*Items from a dataset*:
*** Block opens ***
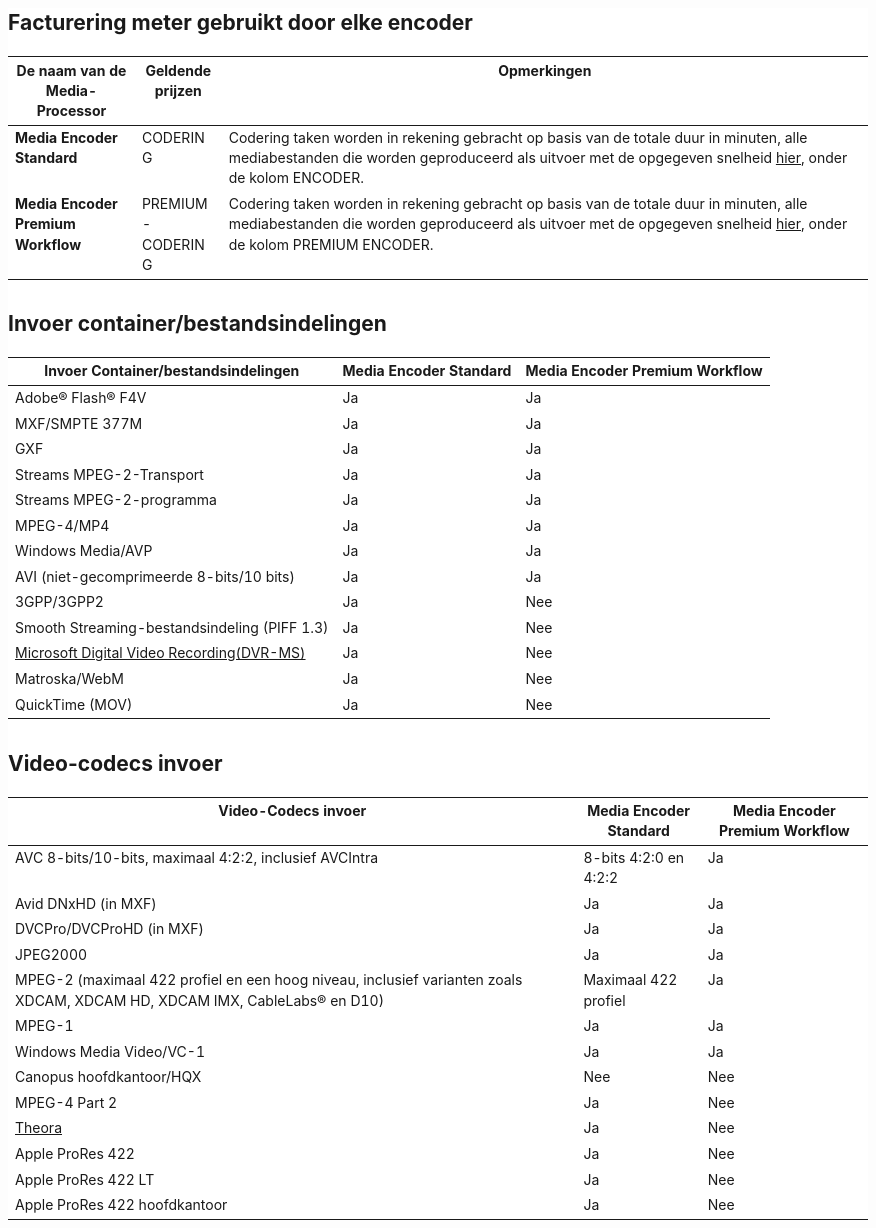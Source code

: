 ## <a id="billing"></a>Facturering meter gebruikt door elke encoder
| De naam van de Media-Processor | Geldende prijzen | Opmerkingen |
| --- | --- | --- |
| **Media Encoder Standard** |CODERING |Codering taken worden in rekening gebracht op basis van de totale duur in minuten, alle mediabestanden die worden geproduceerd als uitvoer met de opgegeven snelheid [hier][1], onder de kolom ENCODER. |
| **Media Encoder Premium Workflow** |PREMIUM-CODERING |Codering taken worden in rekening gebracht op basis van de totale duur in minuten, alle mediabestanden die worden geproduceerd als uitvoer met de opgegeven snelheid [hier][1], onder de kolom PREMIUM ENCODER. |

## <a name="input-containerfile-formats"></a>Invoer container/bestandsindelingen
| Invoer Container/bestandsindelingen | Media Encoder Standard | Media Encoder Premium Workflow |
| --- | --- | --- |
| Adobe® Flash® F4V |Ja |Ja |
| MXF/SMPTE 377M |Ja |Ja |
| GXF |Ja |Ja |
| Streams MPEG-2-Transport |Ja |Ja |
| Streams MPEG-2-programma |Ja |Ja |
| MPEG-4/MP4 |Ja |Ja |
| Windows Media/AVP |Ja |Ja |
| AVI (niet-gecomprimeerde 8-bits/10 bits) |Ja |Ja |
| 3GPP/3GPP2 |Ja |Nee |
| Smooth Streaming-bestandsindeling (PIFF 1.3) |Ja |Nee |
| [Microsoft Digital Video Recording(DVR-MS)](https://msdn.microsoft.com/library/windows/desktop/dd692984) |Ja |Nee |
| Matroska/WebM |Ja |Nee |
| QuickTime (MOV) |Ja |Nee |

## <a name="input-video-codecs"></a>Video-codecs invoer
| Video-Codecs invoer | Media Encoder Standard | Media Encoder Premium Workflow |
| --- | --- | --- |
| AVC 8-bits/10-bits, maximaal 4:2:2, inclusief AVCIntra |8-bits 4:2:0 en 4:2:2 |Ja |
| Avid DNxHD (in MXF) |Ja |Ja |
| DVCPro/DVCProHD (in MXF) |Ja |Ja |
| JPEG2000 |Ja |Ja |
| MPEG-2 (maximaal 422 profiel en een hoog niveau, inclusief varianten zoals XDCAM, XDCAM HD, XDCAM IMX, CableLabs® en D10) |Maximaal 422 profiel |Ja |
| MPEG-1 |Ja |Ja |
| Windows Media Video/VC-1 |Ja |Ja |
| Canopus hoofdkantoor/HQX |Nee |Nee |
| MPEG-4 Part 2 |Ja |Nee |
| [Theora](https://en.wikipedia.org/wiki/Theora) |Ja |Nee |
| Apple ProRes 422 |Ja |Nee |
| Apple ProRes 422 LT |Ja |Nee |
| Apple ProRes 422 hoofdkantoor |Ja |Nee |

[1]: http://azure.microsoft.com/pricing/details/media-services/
*** Block closes ***
*** Block opens ***
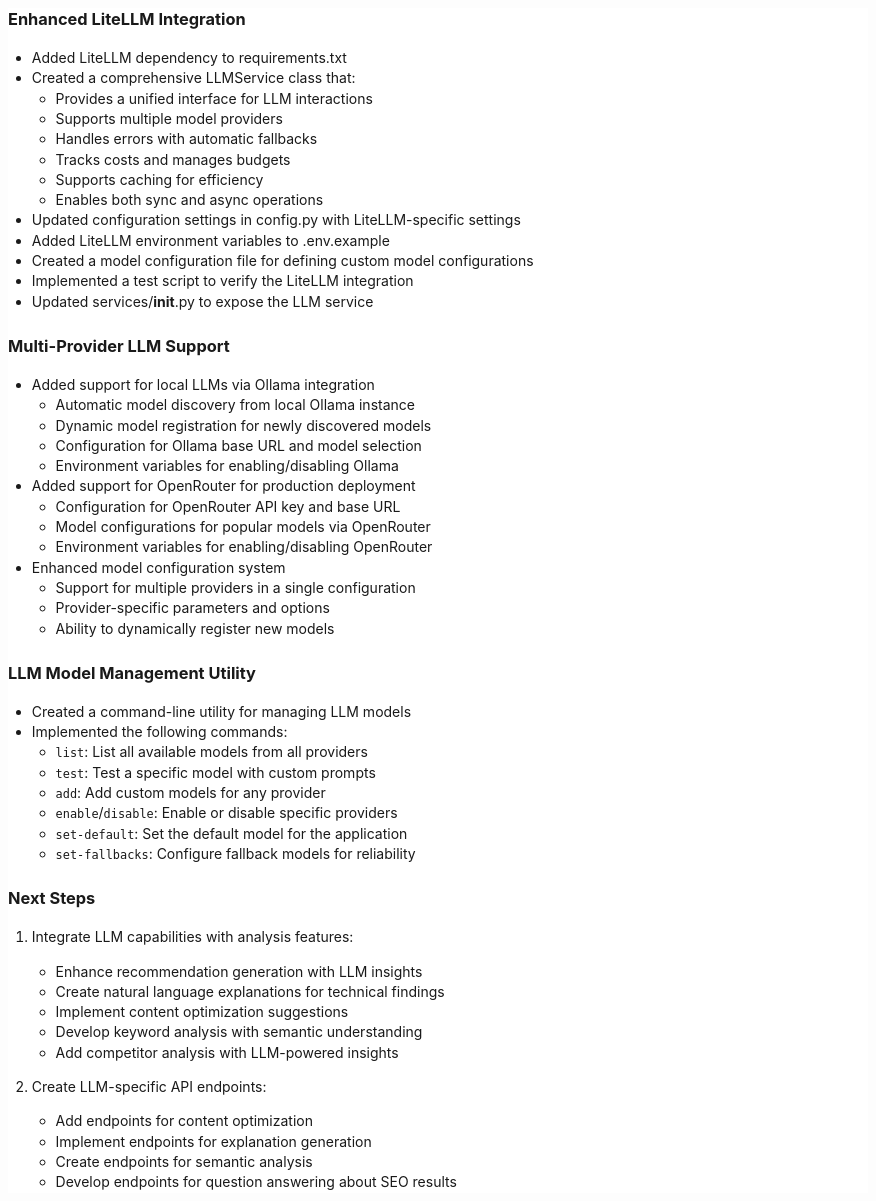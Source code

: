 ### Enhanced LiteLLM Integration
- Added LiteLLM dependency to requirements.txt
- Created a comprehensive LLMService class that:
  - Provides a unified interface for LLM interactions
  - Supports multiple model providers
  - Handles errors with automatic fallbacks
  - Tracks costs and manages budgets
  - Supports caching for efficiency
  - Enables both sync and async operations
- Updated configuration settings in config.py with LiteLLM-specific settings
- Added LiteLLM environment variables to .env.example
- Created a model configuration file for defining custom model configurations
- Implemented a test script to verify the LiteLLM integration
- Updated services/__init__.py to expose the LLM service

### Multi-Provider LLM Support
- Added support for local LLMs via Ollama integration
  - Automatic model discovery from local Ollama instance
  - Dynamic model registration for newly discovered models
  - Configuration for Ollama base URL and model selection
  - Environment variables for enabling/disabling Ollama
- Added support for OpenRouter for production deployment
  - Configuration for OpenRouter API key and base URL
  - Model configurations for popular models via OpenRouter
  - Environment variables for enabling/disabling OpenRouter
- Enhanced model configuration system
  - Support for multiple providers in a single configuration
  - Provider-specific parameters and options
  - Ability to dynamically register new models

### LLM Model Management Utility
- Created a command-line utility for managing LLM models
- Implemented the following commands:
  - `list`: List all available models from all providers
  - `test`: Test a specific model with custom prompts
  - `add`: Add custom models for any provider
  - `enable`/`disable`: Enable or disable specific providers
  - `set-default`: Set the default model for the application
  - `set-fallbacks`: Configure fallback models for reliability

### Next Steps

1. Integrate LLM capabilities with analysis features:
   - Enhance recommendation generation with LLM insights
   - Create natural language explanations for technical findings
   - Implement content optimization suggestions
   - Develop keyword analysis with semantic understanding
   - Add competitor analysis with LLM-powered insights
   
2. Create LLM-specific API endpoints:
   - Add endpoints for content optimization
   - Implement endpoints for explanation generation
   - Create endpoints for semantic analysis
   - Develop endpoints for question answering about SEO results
*** Block closes ***
*** Block opens ***
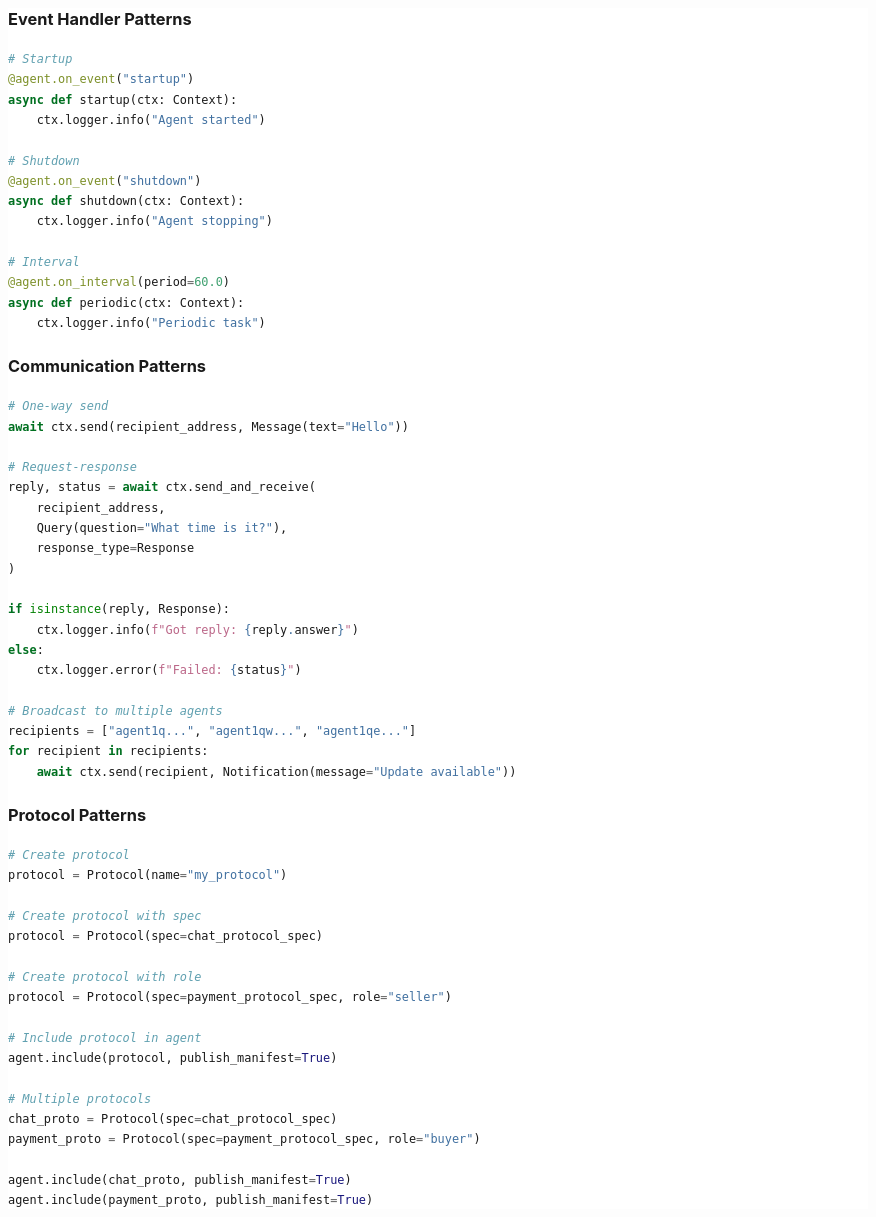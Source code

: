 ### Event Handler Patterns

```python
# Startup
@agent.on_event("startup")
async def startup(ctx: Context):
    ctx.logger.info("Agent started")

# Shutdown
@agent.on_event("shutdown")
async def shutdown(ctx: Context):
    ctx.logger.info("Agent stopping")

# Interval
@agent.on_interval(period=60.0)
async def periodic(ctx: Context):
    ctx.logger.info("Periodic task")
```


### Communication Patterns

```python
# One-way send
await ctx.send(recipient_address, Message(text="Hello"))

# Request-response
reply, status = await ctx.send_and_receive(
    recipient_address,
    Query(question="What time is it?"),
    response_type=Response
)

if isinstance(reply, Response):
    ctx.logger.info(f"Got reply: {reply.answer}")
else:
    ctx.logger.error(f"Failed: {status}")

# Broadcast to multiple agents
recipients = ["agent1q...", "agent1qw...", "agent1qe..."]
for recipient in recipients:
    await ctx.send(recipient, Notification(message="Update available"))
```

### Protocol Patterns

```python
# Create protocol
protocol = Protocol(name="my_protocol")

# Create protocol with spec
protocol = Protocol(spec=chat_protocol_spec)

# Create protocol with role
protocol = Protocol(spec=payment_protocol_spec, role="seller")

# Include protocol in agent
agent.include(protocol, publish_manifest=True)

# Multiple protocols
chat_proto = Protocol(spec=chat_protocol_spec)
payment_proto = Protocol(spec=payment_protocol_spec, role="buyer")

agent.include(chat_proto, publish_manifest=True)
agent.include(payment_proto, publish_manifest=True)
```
*** Block closes ***
*PROBLEM DESCRIPTION*:
Transcribe the lines above between the line holding "- Updated services/__init__.py" and the line holding "- Dynamic model", inclusive, exactly as they stand and with nothing added.

*ANSWER SECTION*:
- Updated services/__init__.py to expose the LLM service

### Multi-Provider LLM Support
- Added support for local LLMs via Ollama integration
  - Automatic model discovery from local Ollama instance
  - Dynamic model registration for newly discovered models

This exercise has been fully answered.